*** Opening of Excerpted records ***

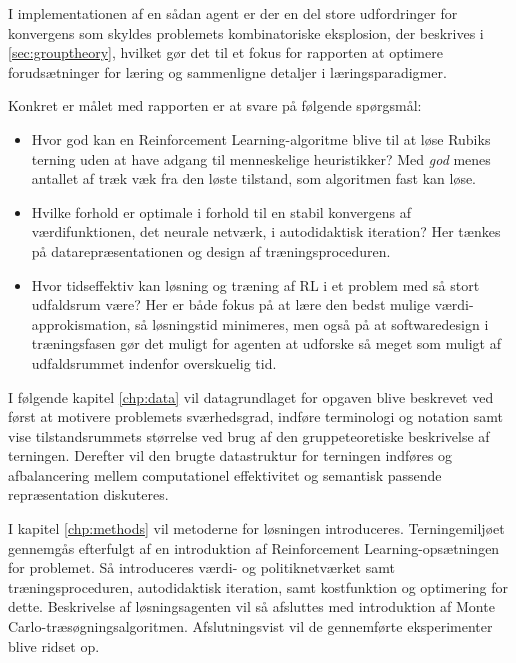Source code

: \documentclass[../main.tex]{subfiles}
\begin{document}
I implementationen af en sådan agent er der en del store udfordringer for konvergens som skyldes problemets kombinatoriske eksplosion, der beskrives i \ref{sec:grouptheory}, hvilket gør det til et fokus for rapporten at optimere forudsætninger for læring og sammenligne detaljer i læringsparadigmer.


Konkret er målet med rapporten er at svare på følgende spørgsmål:
\begin{itemize}
	\item Hvor god kan en Reinforcement Learning-algoritme blive til at løse Rubiks terning uden at have adgang til menneskelige heuristikker? Med \textit{god} menes antallet af træk væk fra den løste tilstand, som algoritmen fast kan løse.
	\item Hvilke forhold er optimale i forhold til en stabil konvergens af værdifunktionen, det neurale netværk, i autodidaktisk iteration? Her tænkes på datarepræsentationen og design af træningsproceduren.
	\item Hvor tidseffektiv kan løsning og træning af RL i et problem med så stort udfaldsrum være? Her er både fokus på  at lære den bedst mulige værdi-approkismation, så løsningstid minimeres, men også på at softwaredesign i træningsfasen gør det muligt for agenten at udforske så meget som muligt af udfaldsrummet indenfor overskuelig tid.
\end{itemize}
\noindent
I følgende kapitel \eqref{chp:data} vil datagrundlaget for opgaven blive beskrevet ved først at motivere problemets sværhedsgrad, indføre terminologi og notation samt vise tilstandsrummets størrelse ved brug af den gruppeteoretiske beskrivelse af terningen. Derefter vil den brugte datastruktur for terningen indføres og afbalancering mellem computationel effektivitet og semantisk passende repræsentation diskuteres.

I kapitel \ref{chp:methods} vil metoderne for løsningen introduceres. Terningemiljøet gennemgås efterfulgt af en introduktion af Reinforcement Learning-opsætningen for problemet. Så introduceres værdi- og politiknetværket samt træningsproceduren, autodidaktisk iteration, samt kostfunktion og optimering for dette. Beskrivelse af løsningsagenten vil så afsluttes med introduktion af Monte Carlo-træsøgningsalgoritmen. Afslutningsvist  vil de gennemførte eksperimenter blive ridset op.



 
\end{document}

*** Close of Excerpted records ***

Leave out the pictures, then give all the records again exactly.

Output for this exercise:
Source code

: \documentclass[../main.tex]{subfiles}
\begin{document}
I implementationen af en sådan agent er der en del store udfordringer for konvergens som skyldes problemets kombinatoriske eksplosion, der beskrives i \ref{sec:grouptheory}, hvilket gør det til et fokus for rapporten at optimere forudsætninger for læring og sammenligne detaljer i læringsparadigmer.


Konkret er målet med rapporten er at svare på følgende spørgsmål:
\begin{itemize}
	\item Hvor god kan en Reinforcement Learning-algoritme blive til at løse Rubiks terning uden at have adgang til menneskelige heuristikker? Med \textit{god} menes antallet af træk væk fra den løste tilstand, som algoritmen fast kan løse.
	\item Hvilke forhold er optimale i forhold til en stabil konvergens af værdifunktionen, det neurale netværk, i autodidaktisk iteration? Her tænkes på datarepræsentationen og design af træningsproceduren.
	\item Hvor tidseffektiv kan løsning og træning af RL i et problem med så stort udfaldsrum være? Her er både fokus på  at lære den bedst mulige værdi-approkismation, så løsningstid minimeres, men også på at softwaredesign i træningsfasen gør det muligt for agenten at udforske så meget som muligt af udfaldsrummet indenfor overskuelig tid.
\end{itemize}
\noindent
I følgende kapitel \eqref{chp:data} vil datagrundlaget for opgaven blive beskrevet ved først at motivere problemets sværhedsgrad, indføre terminologi og notation samt vise tilstandsrummets størrelse ved brug af den gruppeteoretiske beskrivelse af terningen. Derefter vil den brugte datastruktur for terningen indføres og afbalancering mellem computationel effektivitet og semantisk passende repræsentation diskuteres.

I kapitel \ref{chp:methods} vil metoderne for løsningen introduceres. Terningemiljøet gennemgås efterfulgt af en introduktion af Reinforcement Learning-opsætningen for problemet. Så introduceres værdi- og politiknetværket samt træningsproceduren, autodidaktisk iteration, samt kostfunktion og optimering for dette. Beskrivelse af løsningsagenten vil så afsluttes med introduktion af Monte Carlo-træsøgningsalgoritmen. Afslutningsvist  vil de gennemførte eksperimenter blive ridset op.



 
\end{document}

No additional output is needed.